Fossiele voorouder komt tot leven door robot
Op het eerste gezicht hebben archeologie en animatietechnieken vrij weinig met elkaar te maken. Deze technieken laten de draken in Game of Thrones vliegen, vuurspuwen en paarden door de lucht vliegen, best indrukwekkend want deze draken bestaan natuurlijk niet echt.
Toch wordt deze techniek niet alleen voor televisieseries maar ook in de wetenschap toegepast. In Nature is te lezen hoe onze verre voorouder, die al 280 miljoen jaar is uitgestorven, met deze special effects tot ‘leven’ is gewekt. In dit project komen archeologie, anatomie, robotica en animatie allemaal samen. Het resultaat? Een robot en een animatie waarmee dit wezen realistischer is gevisualiseerd dan ooit tevoren.
Hele verre voorouder
Het tot leven gesimuleerde fossiel luistert naar de naam Orobates pabsti, een amfibie die wel wat wegheeft van een krokodil. Dit landdier wandelde 280 miljoen jaar geleden, in het Perm-tijdperk, rond in het gebied dat tegenwoordig ook wel bekend staat als Nederland en Duitsland. Door het fossiel tot leven te wekken wilden wetenschappers erachter komen hoe de eerste gewervelde dieren zich op het land voortbewogen.
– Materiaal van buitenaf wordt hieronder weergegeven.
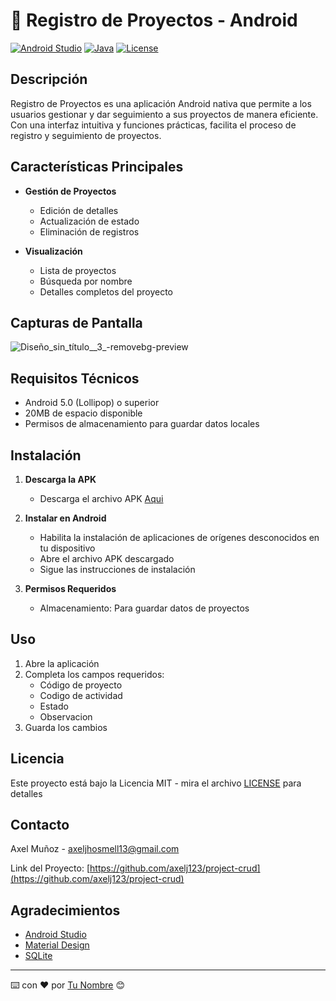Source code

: # 📱 Registro de Proyectos - Android

[![Android Studio](https://img.shields.io/badge/Android%20Studio-IDE-green)](https://developer.android.com/studio)
[![Java](https://img.shields.io/badge/Java-Language-orange)](https://www.java.com/)
[![License](https://img.shields.io/badge/License-MIT-blue.svg)](LICENSE)

## Descripción

Registro de Proyectos es una aplicación Android nativa que permite a los usuarios gestionar y dar seguimiento a sus proyectos de manera eficiente. Con una interfaz intuitiva y funciones prácticas, facilita el proceso de registro y seguimiento de proyectos.

## Características Principales


- **Gestión de Proyectos**
  - Edición de detalles
  - Actualización de estado
  - Eliminación de registros

- **Visualización**
  - Lista de proyectos
  - Búsqueda por nombre
  - Detalles completos del proyecto

## Capturas de Pantalla

![Diseño_sin_título__3_-removebg-preview](https://github.com/user-attachments/assets/ba7e3ec7-2e18-4ebf-a52b-9f9b2726a9a5)



## Requisitos Técnicos

- Android 5.0 (Lollipop) o superior
- 20MB de espacio disponible
- Permisos de almacenamiento para guardar datos locales

## Instalación

1. **Descarga la APK**
   - Descarga el archivo APK [Aqui](https://drive.google.com/file/d/1szGoD_APWvAozuO-XONqykjEEv1Q4OE4/view?usp=sharing)


2. **Instalar en Android**
   - Habilita la instalación de aplicaciones de orígenes desconocidos en tu dispositivo
   - Abre el archivo APK descargado
   - Sigue las instrucciones de instalación

3. **Permisos Requeridos**
   - Almacenamiento: Para guardar datos de proyectos

## Uso

1. Abre la aplicación
2. Completa los campos requeridos:
   - Código de proyecto
   - Codigo de actividad
   - Estado
   - Observacion
3. Guarda los cambios

## Licencia

Este proyecto está bajo la Licencia MIT - mira el archivo [LICENSE](LICENSE) para detalles


## Contacto

Axel Muñoz  - axeljhosmell13@gmail.com

Link del Proyecto: [https://github.com/axelj123/project-crud](https://github.com/axelj123/project-crud)

## Agradecimientos

- [Android Studio](https://developer.android.com/studio)
- [Material Design](https://material.io/)
- [SQLite](https://www.sqlite.org/)

---
⌨️ con ❤️ por [Tu Nombre](https://github.com/axelj123) 😊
In de tijd van Orobates pabsti was het leven op land nog vrij nieuw, 360 miljoen jaar geleden waagden de eerste amfibieën de stap op het droge om daar aan voedsel te komen. De eerste landbewoners moesten zichzelf een volledig nieuwe looptechniek meester maken, aan het begin leek dit nog het meest op hoe de moderne reuzensalamanders zich verplaatsen. Ze bleven dichtbij de grond en waren niet bepaald behendig te noemen. Bovendien moesten ze altijd terug naar het water om eieren te leggen.
Op een gegeven moment werd het onbeholpen salamandergekronkel dus ingewisseld voor een efficiëntere manier van bewegen, zoals we die nu zien bij eigenlijk elk landdier. De onderzoekers wilden weten wanneer dit gebeurde, hoe dit gebeurde en op welke wijze dit zich zo heeft ontwikkeld.
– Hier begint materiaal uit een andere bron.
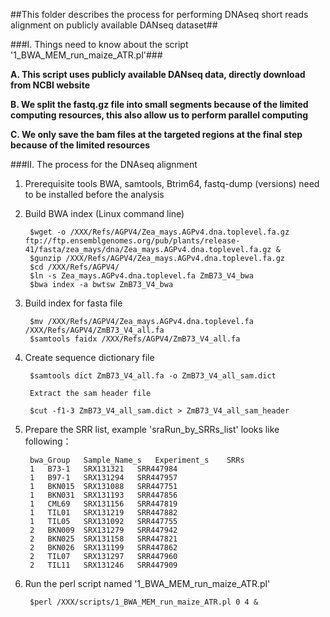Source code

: ##This folder describes the process for performing DNAseq short reads alignment on publicly available DANseq dataset##

###I. Things need to know about the script '1\_BWA\_MEM\_run\_maize\_ATR.pl'###

**A. This script uses publicly available DANseq data, directly download from NCBI website**

**B. We split the fastq.gz file into small segments because of the limited computing resources, this also allow us to perform parallel computing**

**C. We only save the bam files at the targeted regions at the final step because of the limited resources**

###II. The process for the DNAseq alignment

1. Prerequisite tools BWA, samtools, Btrim64, fastq-dump (versions) need to be installed before the analysis

2. Build BWA index (Linux command line)

		$wget -o /XXX/Refs/AGPV4/Zea_mays.AGPv4.dna.toplevel.fa.gz   ftp://ftp.ensemblgenomes.org/pub/plants/release-41/fasta/zea_mays/dna/Zea_mays.AGPv4.dna.toplevel.fa.gz &
		$gunzip /XXX/Refs/AGPV4/Zea_mays.AGPv4.dna.toplevel.fa.gz
		$cd /XXX/Refs/AGPV4/
		$ln -s Zea_mays.AGPv4.dna.toplevel.fa ZmB73_V4_bwa
		$bwa index -a bwtsw ZmB73_V4_bwa

3. Build index for fasta file

		$mv /XXX/Refs/AGPV4/Zea_mays.AGPv4.dna.toplevel.fa /XXX/Refs/AGPV4/ZmB73_V4_all.fa
		$samtools faidx /XXX/Refs/AGPV4/ZmB73_V4_all.fa

4. Create sequence dictionary file

		$samtools dict ZmB73_V4_all.fa -o ZmB73_V4_all_sam.dict

		Extract the sam header file

		$cut -f1-3 ZmB73_V4_all_sam.dict > ZmB73_V4_all_sam_header

5. Prepare the SRR list, example 'sraRun\_by\_SRRs\_list' looks like following：

		bwa_Group	Sample_Name_s	Experiment_s	SRRs
		1	B73-1	SRX131321	SRR447984
		1	B97-1	SRX131294	SRR447957
		1	BKN015	SRX131088	SRR447751
		1	BKN031	SRX131193	SRR447856
		1	CML69	SRX131156	SRR447819
		1	TIL01	SRX131219	SRR447882
		1	TIL05	SRX131092	SRR447755
		2	BKN009	SRX131279	SRR447942
		2	BKN025	SRX131158	SRR447821
		2	BKN026	SRX131199	SRR447862
		2	TIL07	SRX131297	SRR447960
		2	TIL11	SRX131246	SRR447909

6. Run the perl script named '1\_BWA\_MEM\_run\_maize\_ATR.pl'

		$perl /XXX/scripts/1_BWA_MEM_run_maize_ATR.pl 0 4 &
Een belangrijk puzzelstuk hierbij is de Orobates Pabisti, dit wordt ook wel de stam-amniota genoemd. Dit is een groep dieren die geen water nodig heeft om zich voort te planten zoals bij andere amfibieën het geval is. De amniota ontwikkelden zich in de honderden miljoenen jaren die hierop volgden tot reptielen, zoogdieren en vogels.
Voetsporen en ledematen
Gelukkig bestonden er veel goed bewaarde fossielen van dit dier. Er zijn zelfs voetafdrukken en dus looppaden bewaard gebleven. Deze informatie vormde dan ook de basis voor het animatiemodel.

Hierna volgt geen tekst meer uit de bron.